With the good ability of the pressure-sensitive elements and the thermosensitive element to produce output signals repeatedly at required levels, the preferred form of differential pressure transmitter is capable of generating proper output signals which are corrected at all times during a long period of use. In the conventional transmitter circuits, the pressure-sensitive elements which widely differ as to characteristics cannot be compensated for, and hence cannot be put to use.

The transmitter of the invention is advantageous in this respect in that correct compensation is possible to match the characteristics of any particular pressure-sensitive element, and for this reason the yield of pressure-sensitive elements fabricated is increased.

All of the circuit parts of the transmitter according to the present invention are preferably housed in a single casing for facilitated use, maintenance and servicing of the transmitter.

With the compensation circuit contained in the transmitter, the latter can directly be connected to a recorder or warning device, and there is no need to connect the transmitter to a large-size computer for compensation and then to the recorder or warning device, as would heretofore be necessary.

Although certain preferred embodiments have been shown and described, it should be understood that many changes and modifications may be made therein without departing from the scope of the appended claims.

Claims (6)

1 A two-wire differential pressure transmitter comprising: a first pressure sensor having a first pressuresensitive element for converting a change in a pressure into an electric signal indicative of the pressure change; a temperature detector having a thermosensitive element disposed in the vicinity of said pressure-sensitive element for generating an electric signal indicative of the ambient temperature in the vicinity of said pressuresensitive element; a memory for storing in advance, data in respect of the relationships of said electric signal from said pressure sensor with respect to said pressure and said ambient temperature;; an arithmetic and logic circuit responsive to said electric signals from said pressure sensor and said temperature detector for reading corresponding data out of said memory to compute the pressure applied to said pressuresensitive element and a circuit for converting an output signal from said arithmefic and logic circuit into an analog electric signal and delivering the latter over a twowire transmission line.

2. A two-wire differential pressure transmitter according to claim 1, wherein said pressure sensor comprises a bridge circuit having said pressuresensitive element in at least one arm thereof.

3. A two-wire differential pressure transmitter according to claim 1 or claim 2 further comprising a second pressure sensor having a second pressure-sensitive element disposed in the vicinity of said first pressure-sensitive element for producing an electric signal indicative of a line pressure, the said memory being adapted to additionally store data with respect to the relationship of said electric signal from said first pressure sensor with respect to said line pressure, and said arithmetic and logic circuit being responsive to said electric signals from said first and second pressure sensors and said temperature detectors for reading corresponding data out of said memory to compute the pressure applied to said first pressure-sensitive element.

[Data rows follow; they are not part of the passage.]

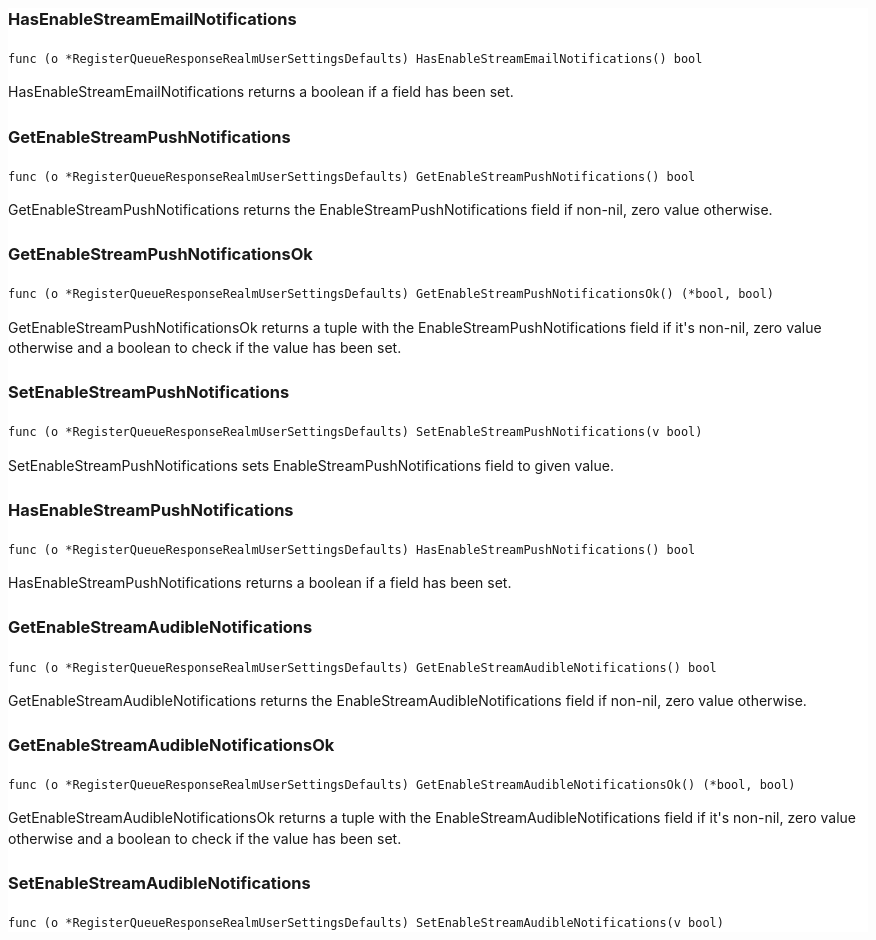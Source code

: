 ### HasEnableStreamEmailNotifications

`func (o *RegisterQueueResponseRealmUserSettingsDefaults) HasEnableStreamEmailNotifications() bool`

HasEnableStreamEmailNotifications returns a boolean if a field has been set.

### GetEnableStreamPushNotifications

`func (o *RegisterQueueResponseRealmUserSettingsDefaults) GetEnableStreamPushNotifications() bool`

GetEnableStreamPushNotifications returns the EnableStreamPushNotifications field if non-nil, zero value otherwise.

### GetEnableStreamPushNotificationsOk

`func (o *RegisterQueueResponseRealmUserSettingsDefaults) GetEnableStreamPushNotificationsOk() (*bool, bool)`

GetEnableStreamPushNotificationsOk returns a tuple with the EnableStreamPushNotifications field if it's non-nil, zero value otherwise
and a boolean to check if the value has been set.

### SetEnableStreamPushNotifications

`func (o *RegisterQueueResponseRealmUserSettingsDefaults) SetEnableStreamPushNotifications(v bool)`

SetEnableStreamPushNotifications sets EnableStreamPushNotifications field to given value.

### HasEnableStreamPushNotifications

`func (o *RegisterQueueResponseRealmUserSettingsDefaults) HasEnableStreamPushNotifications() bool`

HasEnableStreamPushNotifications returns a boolean if a field has been set.

### GetEnableStreamAudibleNotifications

`func (o *RegisterQueueResponseRealmUserSettingsDefaults) GetEnableStreamAudibleNotifications() bool`

GetEnableStreamAudibleNotifications returns the EnableStreamAudibleNotifications field if non-nil, zero value otherwise.

### GetEnableStreamAudibleNotificationsOk

`func (o *RegisterQueueResponseRealmUserSettingsDefaults) GetEnableStreamAudibleNotificationsOk() (*bool, bool)`

GetEnableStreamAudibleNotificationsOk returns a tuple with the EnableStreamAudibleNotifications field if it's non-nil, zero value otherwise
and a boolean to check if the value has been set.

### SetEnableStreamAudibleNotifications

`func (o *RegisterQueueResponseRealmUserSettingsDefaults) SetEnableStreamAudibleNotifications(v bool)`
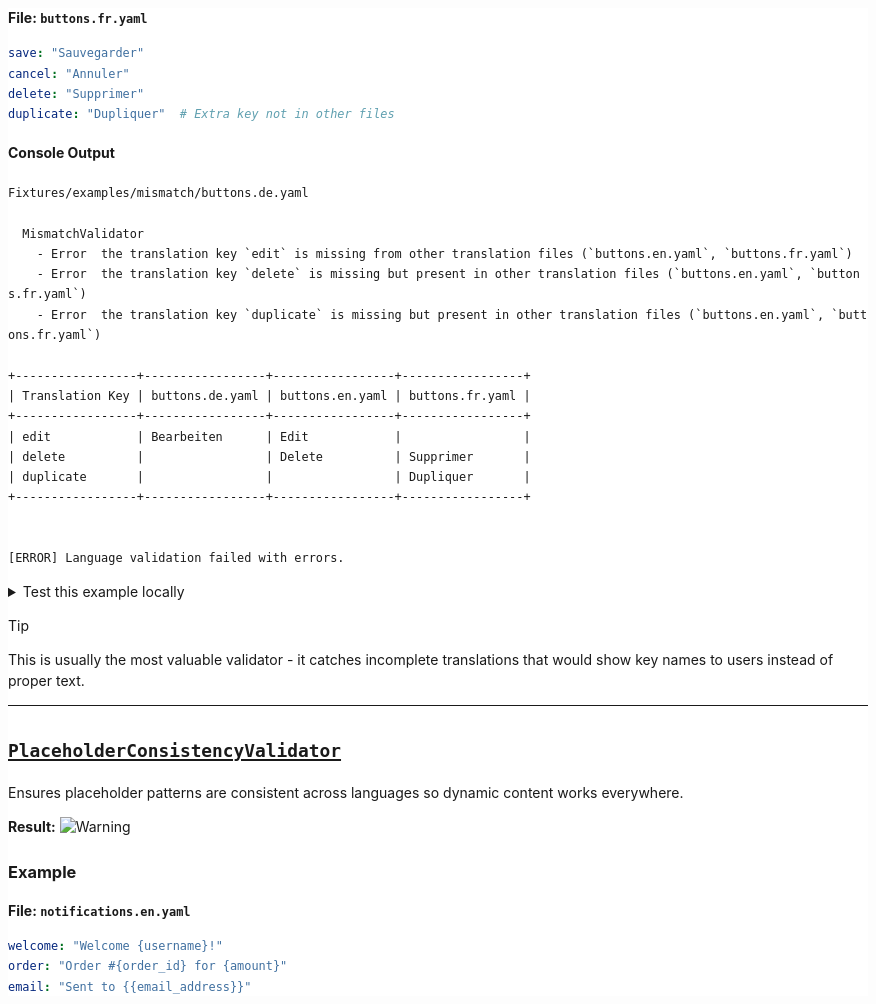 **File: `buttons.fr.yaml`**
```yaml
save: "Sauvegarder"
cancel: "Annuler"
delete: "Supprimer"
duplicate: "Dupliquer"  # Extra key not in other files
```

#### Console Output
```
Fixtures/examples/mismatch/buttons.de.yaml

  MismatchValidator
    - Error  the translation key `edit` is missing from other translation files (`buttons.en.yaml`, `buttons.fr.yaml`)
    - Error  the translation key `delete` is missing but present in other translation files (`buttons.en.yaml`, `buttons.fr.yaml`)
    - Error  the translation key `duplicate` is missing but present in other translation files (`buttons.en.yaml`, `buttons.fr.yaml`)

+-----------------+-----------------+-----------------+-----------------+
| Translation Key | buttons.de.yaml | buttons.en.yaml | buttons.fr.yaml |
+-----------------+-----------------+-----------------+-----------------+
| edit            | Bearbeiten      | Edit            |                 |
| delete          |                 | Delete          | Supprimer       |
| duplicate       |                 |                 | Dupliquer       |
+-----------------+-----------------+-----------------+-----------------+


[ERROR] Language validation failed with errors.
```

<details><summary>Test this example locally</summary></details>

> [!TIP]
> This is usually the most valuable validator - it catches incomplete translations that would show key names to users instead of proper text.

---

## [`PlaceholderConsistencyValidator`](../src/Validator/PlaceholderConsistencyValidator.php)

Ensures placeholder patterns are consistent across languages so dynamic content works everywhere.

**Result:** ![Warning](https://img.shields.io/badge/WARNING-yellow)

### Example

**File: `notifications.en.yaml`**
```yaml
welcome: "Welcome {username}!"
order: "Order #{order_id} for {amount}"
email: "Sent to {{email_address}}"
```
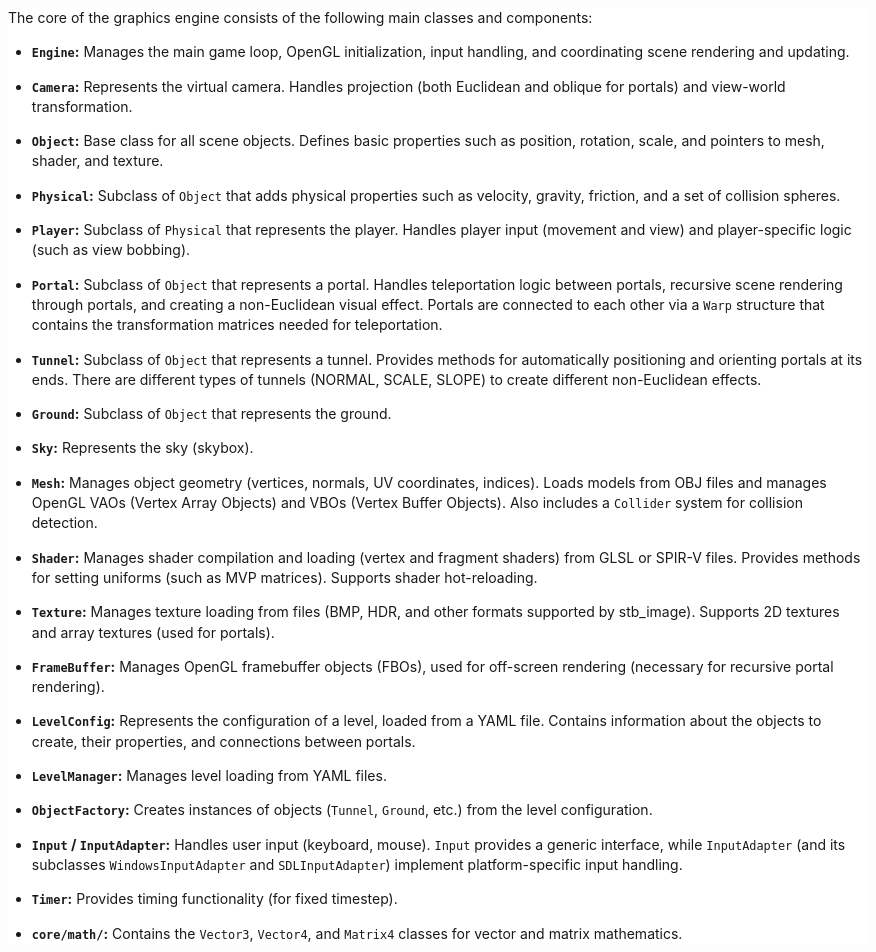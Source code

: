 The core of the graphics engine consists of the following main classes and components:

*   **`Engine`:** Manages the main game loop, OpenGL initialization, input handling, and coordinating scene rendering and updating.

*   **`Camera`:** Represents the virtual camera. Handles projection (both Euclidean and oblique for portals) and view-world transformation.

*   **`Object`:** Base class for all scene objects. Defines basic properties such as position, rotation, scale, and pointers to mesh, shader, and texture.

*   **`Physical`:** Subclass of `Object` that adds physical properties such as velocity, gravity, friction, and a set of collision spheres.

*   **`Player`:** Subclass of `Physical` that represents the player. Handles player input (movement and view) and player-specific logic (such as view bobbing).

*   **`Portal`:** Subclass of `Object` that represents a portal. Handles teleportation logic between portals, recursive scene rendering through portals, and creating a non-Euclidean visual effect. Portals are connected to each other via a `Warp` structure that contains the transformation matrices needed for teleportation.

*   **`Tunnel`:** Subclass of `Object` that represents a tunnel. Provides methods for automatically positioning and orienting portals at its ends. There are different types of tunnels (NORMAL, SCALE, SLOPE) to create different non-Euclidean effects.

*   **`Ground`:** Subclass of `Object` that represents the ground.

*   **`Sky`:** Represents the sky (skybox).

*   **`Mesh`:** Manages object geometry (vertices, normals, UV coordinates, indices). Loads models from OBJ files and manages OpenGL VAOs (Vertex Array Objects) and VBOs (Vertex Buffer Objects). Also includes a `Collider` system for collision detection.

*   **`Shader`:** Manages shader compilation and loading (vertex and fragment shaders) from GLSL or SPIR-V files. Provides methods for setting uniforms (such as MVP matrices). Supports shader hot-reloading.

*   **`Texture`:** Manages texture loading from files (BMP, HDR, and other formats supported by stb_image). Supports 2D textures and array textures (used for portals).

*   **`FrameBuffer`:** Manages OpenGL framebuffer objects (FBOs), used for off-screen rendering (necessary for recursive portal rendering).

*   **`LevelConfig`:** Represents the configuration of a level, loaded from a YAML file. Contains information about the objects to create, their properties, and connections between portals.

*   **`LevelManager`:** Manages level loading from YAML files.

*   **`ObjectFactory`:** Creates instances of objects (`Tunnel`, `Ground`, etc.) from the level configuration.

*   **`Input` / `InputAdapter`:** Handles user input (keyboard, mouse). `Input` provides a generic interface, while `InputAdapter` (and its subclasses `WindowsInputAdapter` and `SDLInputAdapter`) implement platform-specific input handling.

*   **`Timer`:** Provides timing functionality (for fixed timestep).

*   **`core/math/`:** Contains the `Vector3`, `Vector4`, and `Matrix4` classes for vector and matrix mathematics.
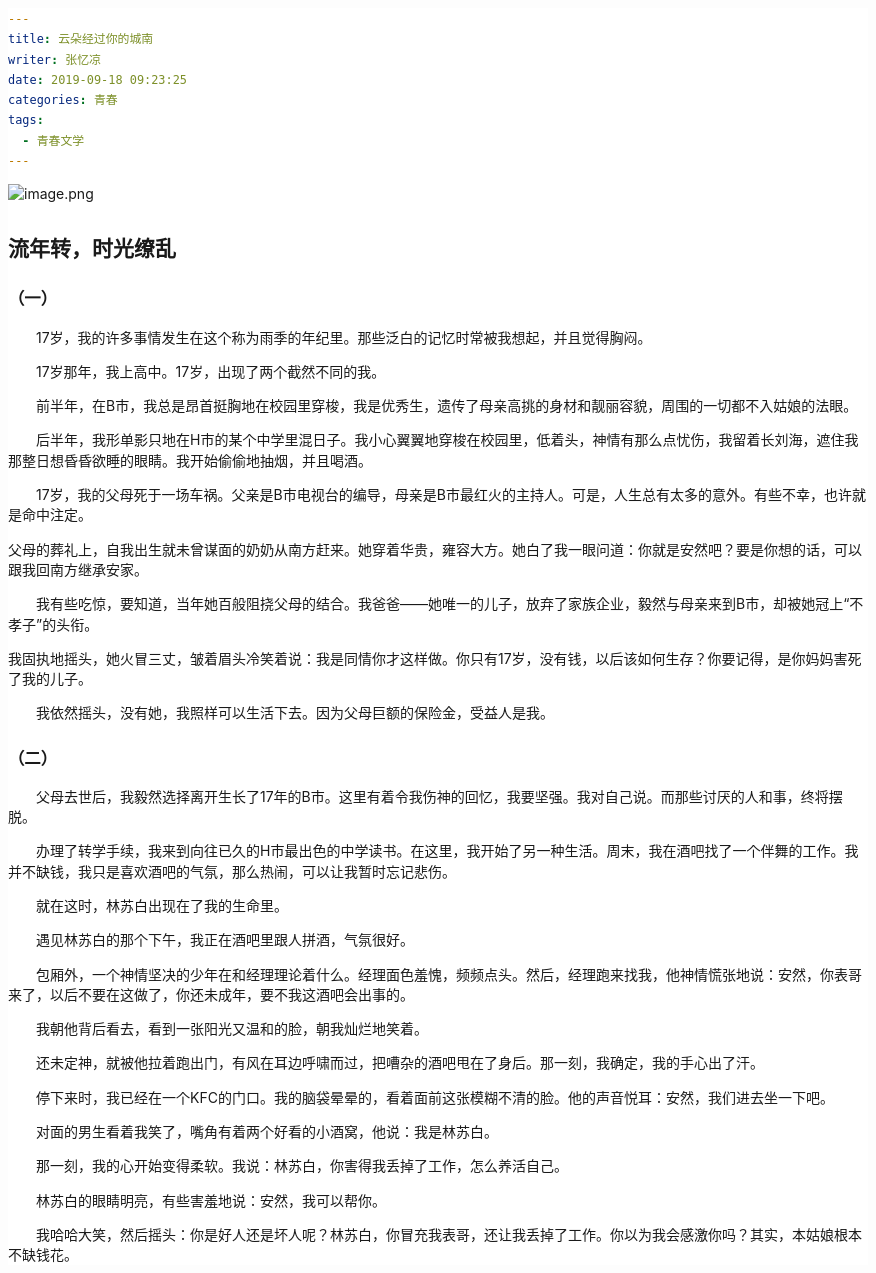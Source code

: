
 ```yaml
---
title: 云朵经过你的城南
writer: 张忆凉
date: 2019-09-18 09:23:25
categories: 青春
tags:
  - 青春文学 
---
```


![image.png](https://i.loli.net/2019/09/18/4c7qEYGgsDmMZSI.png)

## 流年转，时光缭乱
### （一）
　　17岁，我的许多事情发生在这个称为雨季的年纪里。那些泛白的记忆时常被我想起，并且觉得胸闷。

　　17岁那年，我上高中。17岁，出现了两个截然不同的我。

　　前半年，在B市，我总是昂首挺胸地在校园里穿梭，我是优秀生，遗传了母亲高挑的身材和靓丽容貌，周围的一切都不入姑娘的法眼。

　　后半年，我形单影只地在H市的某个中学里混日子。我小心翼翼地穿梭在校园里，低着头，神情有那么点忧伤，我留着长刘海，遮住我那整日想昏昏欲睡的眼睛。我开始偷偷地抽烟，并且喝酒。

　　17岁，我的父母死于一场车祸。父亲是B市电视台的编导，母亲是B市最红火的主持人。可是，人生总有太多的意外。有些不幸，也许就是命中注定。

   父母的葬礼上，自我出生就未曾谋面的奶奶从南方赶来。她穿着华贵，雍容大方。她白了我一眼问道：你就是安然吧？要是你想的话，可以跟我回南方继承安家。

　　我有些吃惊，要知道，当年她百般阻挠父母的结合。我爸爸——她唯一的儿子，放弃了家族企业，毅然与母亲来到B市，却被她冠上“不孝子”的头衔。

   我固执地摇头，她火冒三丈，皱着眉头冷笑着说：我是同情你才这样做。你只有17岁，没有钱，以后该如何生存？你要记得，是你妈妈害死了我的儿子。

　　我依然摇头，没有她，我照样可以生活下去。因为父母巨额的保险金，受益人是我。

### （二）
　　父母去世后，我毅然选择离开生长了17年的B市。这里有着令我伤神的回忆，我要坚强。我对自己说。而那些讨厌的人和事，终将摆脱。

　　办理了转学手续，我来到向往已久的H市最出色的中学读书。在这里，我开始了另一种生活。周末，我在酒吧找了一个伴舞的工作。我并不缺钱，我只是喜欢酒吧的气氛，那么热闹，可以让我暂时忘记悲伤。

　　就在这时，林苏白出现在了我的生命里。

　　遇见林苏白的那个下午，我正在酒吧里跟人拼酒，气氛很好。

　　包厢外，一个神情坚决的少年在和经理理论着什么。经理面色羞愧，频频点头。然后，经理跑来找我，他神情慌张地说：安然，你表哥来了，以后不要在这做了，你还未成年，要不我这酒吧会出事的。

　　我朝他背后看去，看到一张阳光又温和的脸，朝我灿烂地笑着。

　　还未定神，就被他拉着跑出门，有风在耳边呼啸而过，把嘈杂的酒吧甩在了身后。那一刻，我确定，我的手心出了汗。

　　停下来时，我已经在一个KFC的门口。我的脑袋晕晕的，看着面前这张模糊不清的脸。他的声音悦耳：安然，我们进去坐一下吧。


　　对面的男生看着我笑了，嘴角有着两个好看的小酒窝，他说：我是林苏白。

　　那一刻，我的心开始变得柔软。我说：林苏白，你害得我丢掉了工作，怎么养活自己。

　　林苏白的眼睛明亮，有些害羞地说：安然，我可以帮你。

　　我哈哈大笑，然后摇头：你是好人还是坏人呢？林苏白，你冒充我表哥，还让我丢掉了工作。你以为我会感激你吗？其实，本姑娘根本不缺钱花。
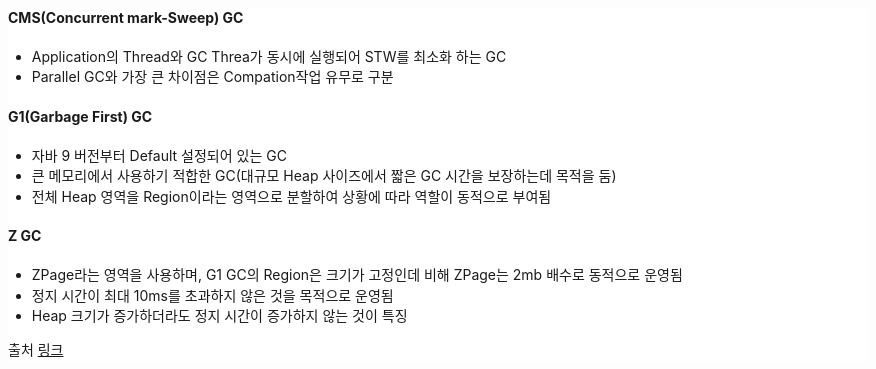 #### CMS(Concurrent mark-Sweep) GC
- Application의 Thread와 GC Threa가 동시에 실행되어 STW를 최소화 하는 GC
- Parallel GC와 가장 큰 차이점은 Compation작업 유무로 구분

#### G1(Garbage First) GC
- 자바 9 버전부터 Default 설정되어 있는 GC
- 큰 메모리에서 사용하기 적합한 GC(대규모 Heap 사이즈에서 짧은 GC 시간을 보장하는데 목적을 둠)
- 전체 Heap 영역을 Region이라는 영역으로 분할하여 상황에 따라 역할이 동적으로 부여됨

#### Z GC
- ZPage라는 영역을 사용하며, G1 GC의 Region은 크기가 고정인데 비해 ZPage는 2mb 배수로 동적으로 운영됨
- 정지 시간이 최대 10ms를 초과하지 않은 것을 목적으로 운영됨
- Heap 크기가 증가하더라도 정지 시간이 증가하지 않는 것이 특징



 

출처
[링크](https://www.youtube.com/watch?v=jXF4qbZQnBc)

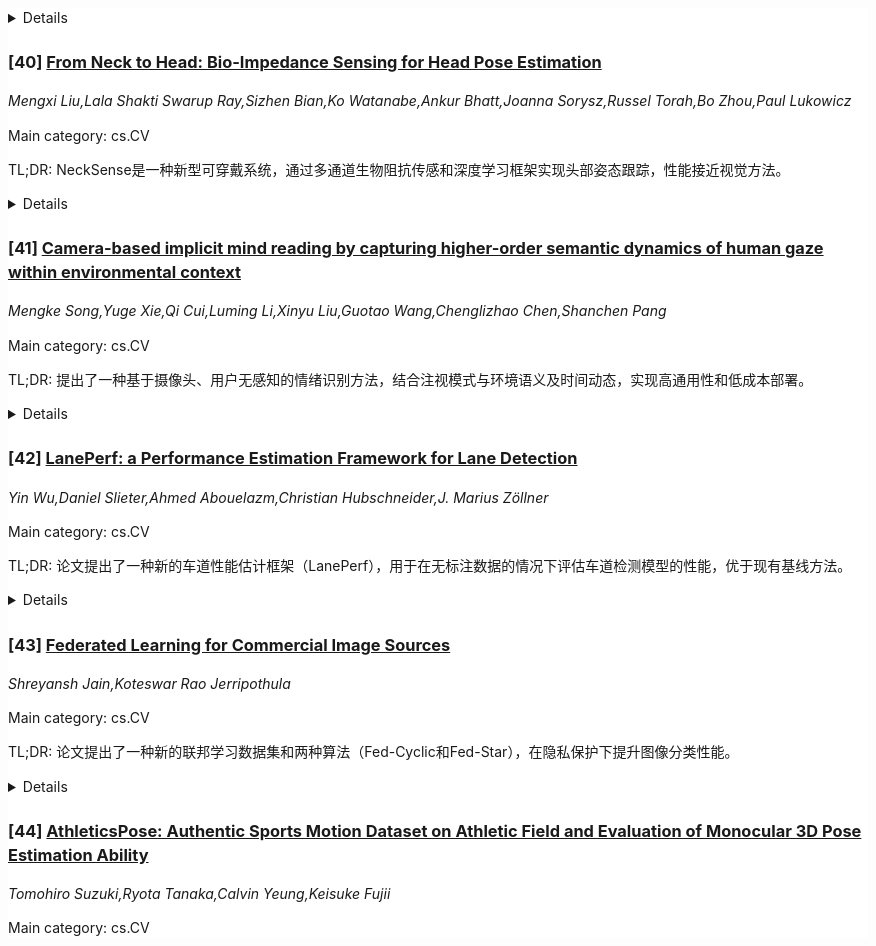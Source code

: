 
<details><summary>Details</summary></details>


### [40] [From Neck to Head: Bio-Impedance Sensing for Head Pose Estimation](https://arxiv.org/abs/2507.12884)
*Mengxi Liu,Lala Shakti Swarup Ray,Sizhen Bian,Ko Watanabe,Ankur Bhatt,Joanna Sorysz,Russel Torah,Bo Zhou,Paul Lukowicz*

Main category: cs.CV

TL;DR: NeckSense是一种新型可穿戴系统，通过多通道生物阻抗传感和深度学习框架实现头部姿态跟踪，性能接近视觉方法。


<details><summary>Details</summary></details>


### [41] [Camera-based implicit mind reading by capturing higher-order semantic dynamics of human gaze within environmental context](https://arxiv.org/abs/2507.12889)
*Mengke Song,Yuge Xie,Qi Cui,Luming Li,Xinyu Liu,Guotao Wang,Chenglizhao Chen,Shanchen Pang*

Main category: cs.CV

TL;DR: 提出了一种基于摄像头、用户无感知的情绪识别方法，结合注视模式与环境语义及时间动态，实现高通用性和低成本部署。


<details><summary>Details</summary></details>


### [42] [LanePerf: a Performance Estimation Framework for Lane Detection](https://arxiv.org/abs/2507.12894)
*Yin Wu,Daniel Slieter,Ahmed Abouelazm,Christian Hubschneider,J. Marius Zöllner*

Main category: cs.CV

TL;DR: 论文提出了一种新的车道性能估计框架（LanePerf），用于在无标注数据的情况下评估车道检测模型的性能，优于现有基线方法。


<details><summary>Details</summary></details>


### [43] [Federated Learning for Commercial Image Sources](https://arxiv.org/abs/2507.12903)
*Shreyansh Jain,Koteswar Rao Jerripothula*

Main category: cs.CV

TL;DR: 论文提出了一种新的联邦学习数据集和两种算法（Fed-Cyclic和Fed-Star），在隐私保护下提升图像分类性能。


<details><summary>Details</summary></details>


### [44] [AthleticsPose: Authentic Sports Motion Dataset on Athletic Field and Evaluation of Monocular 3D Pose Estimation Ability](https://arxiv.org/abs/2507.12905)
*Tomohiro Suzuki,Ryota Tanaka,Calvin Yeung,Keisuke Fujii*

Main category: cs.CV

4. A two-wire differential pressure transmitter according to claim 3, wherein said first and second pressure sensors comprise bridge circuits having said first and second pressure-sensitive elements in at least one arm thereof.

5. A two-wire differential pressure transmitter according to any preceding claim further comprising a casing housing said pressure sensor or sensors, said temperature detector, memory, and circuits.

6. A two-wire differential pressure transmitter substantially as herein described with reference to Figure 2 or Figure 3 of the accompanying drawings.